Stepping into the Ring . . . Getting a Love Tap




            Have you ever had those times of prayer and contemplation when you feel like you stepped into a boxing ring with God? And, much like any of our chances against a real heavy weight champion, we get, not only knocked down, but knocked out. Kierkegaard wrote about the Bible that it is not only speaking to me, it is speaking about me. This does not only happen reading the Bible. There are other books that bring the same response. They seem to just pummel us where God is concerned. It can be so convicting that our selfish, complacent faith is bruised and beaten. It is not that God wants to beat us into submission. That’s not his style or modus operandi. He loves us too much for that. But, there are times when what we encounter brings us to the point of feeling that we have been dropped into the ring with God.
            This happened to me today in such a powerful way. It was overwhelming. These times are real and too often few and far between. I know it is my fault because God promises that when we seek him we will find him. The fault lies directly with me! I am not seeking those intense yet meaningful moments enough. I may feel like I get beat up in them. Upon further reflection, I really do need to get knocked around a little to lift me out of my complacency. As Christians, we have so much information that we have read and heard. Too many times we relegate them to the back burner, packing them away for future reference, never to be seen or heard of again. When God reminds me these things, it becomes more than an “ah ha” moment. I am brought face to face with my indifference and ineffectiveness bordering on neglect and dismissal of everything God has called me to do. I can claim I forgot but I am not sure God will accept that feeble excuse.

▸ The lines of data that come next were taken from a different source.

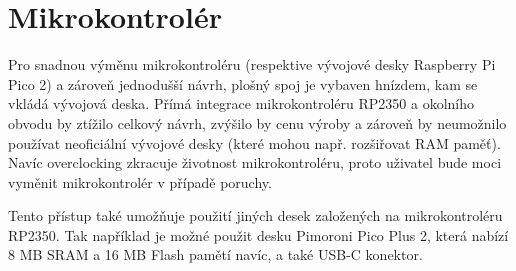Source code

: %
%
%

\section{Mikrokontrolér}

Pro snadnou výměnu mikrokontroléru (respektive vývojové desky Raspberry Pi Pico 2) a zároveň
jednodušší návrh, plošný spoj je vybaven hnízdem, kam se vkládá vývojová deska. Přímá integrace
mikrokontroléru RP2350 a okolního obvodu by ztížilo celkový návrh, zvýšilo by cenu výroby a zároveň
by neumožnilo používat neoficiální vývojové desky (které mohou např. rozšiřovat RAM paměť). Navíc
overclocking zkracuje životnost mikrokontroléru, proto uživatel bude moci vyměnit mikrokontrolér v
případě poruchy.

Tento přístup také umožňuje použití jiných desek založených na mikrokontroléru RP2350. Tak například
je možné použit desku Pimoroni Pico Plus 2, která nabízí 8 MB SRAM a 16 MB Flash pamětí navíc, a
také USB-C konektor.
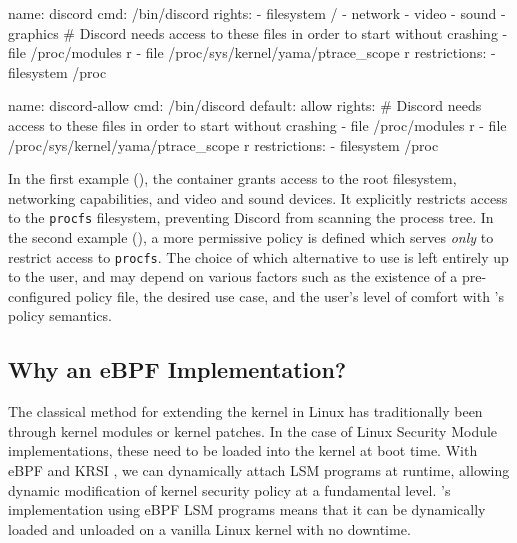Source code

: \begin{listing}[
  language=yaml,
  caption={
    A sample manifest for Discord \cite{discord} using \bpfcontain{}'s more
    restrictive default-deny confinement. All accesses which are not listed
    under the container's rights are implictly denied. The explicit restriction
    on access to \texttt{procfs} prevents Discord from scanning the process
    tree, regardless of its rights.
  },
  label={lst:discord_a},
  gobble=2]
  name: discord
  cmd: /bin/discord
  rights:
    - filesystem /
    - network
    - video
    - sound
    - graphics
    # Discord needs access to these files in order to start without crashing
    - file /proc/modules r
    - file /proc/sys/kernel/yama/ptrace_scope r
  restrictions:
    - filesystem /proc
\end{listing}

\begin{listing}[
  language=yaml,
  caption={
    A sample manifest for Discord \cite{discord} using \bpfcontain{}'s optional
    default-allow confinement.  This permits a much simpler policy that directly
    targets Discord's \texttt{procfs} scanning behaviour.
  },
  label={lst:discord_b},
  gobble=2]
  name: discord-allow
  cmd: /bin/discord
  default: allow
  rights:
    # Discord needs access to these files in order to start without crashing
    - file /proc/modules r
    - file /proc/sys/kernel/yama/ptrace_scope r
  restrictions:
    - filesystem /proc
\end{listing}

In the first example (), the container grants access to the
root filesystem, networking capabilities, and video and sound devices. It
explicitly restricts access to the \texttt{procfs} filesystem, preventing
Discord from scanning the process tree. In the second example
(), a more permissive policy is defined which serves
\textit{only} to restrict access to \texttt{procfs}. The choice of which
alternative to use is left entirely up to the user, and may depend on various
factors such as the existence of a pre-configured policy file, the desired use
case, and the user's level of comfort with \bpfcontain{}'s policy semantics.

\subsection{Why an eBPF Implementation?}%
\label{sub:why_ebpf}

The classical method for extending the kernel in Linux has traditionally been through kernel modules or kernel patches. In the case of Linux Security Module implementations, these need to be loaded into the kernel at boot time. With eBPF and KRSI \cite{singh2019_krsi,corbet2019_krsi}, we can dynamically attach LSM programs at runtime, allowing dynamic modification of kernel security policy at a fundamental level. \bpfcontain{}'s implementation using eBPF LSM programs means that it can be dynamically loaded and unloaded on a vanilla Linux kernel with no downtime.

            The good news is that the reason God reminds me of these things, while convicting, is to restore my sense of calling and mission. When I have neglected what he I am supposed to do, a reminder – either hard or soft – is needed to get me back on track. God is not punishing me but reminding me. I can be hard headed and at those times I need a little more “inspiration.” I know at those precise moments that God is giving me a love tap. I can be certain of this because I know, that if he wanted to, God could knock me out and I would be out for good. So, I cherish these moments and appreciate the delicate, gentle hand God uses to bring me to my senses. I may feel knocked out but his love, grace and mercy are the smelling salts I need to be revived. I also recognize afterwards that my initial stepping into the ring with God was for my good. And, I am thankful.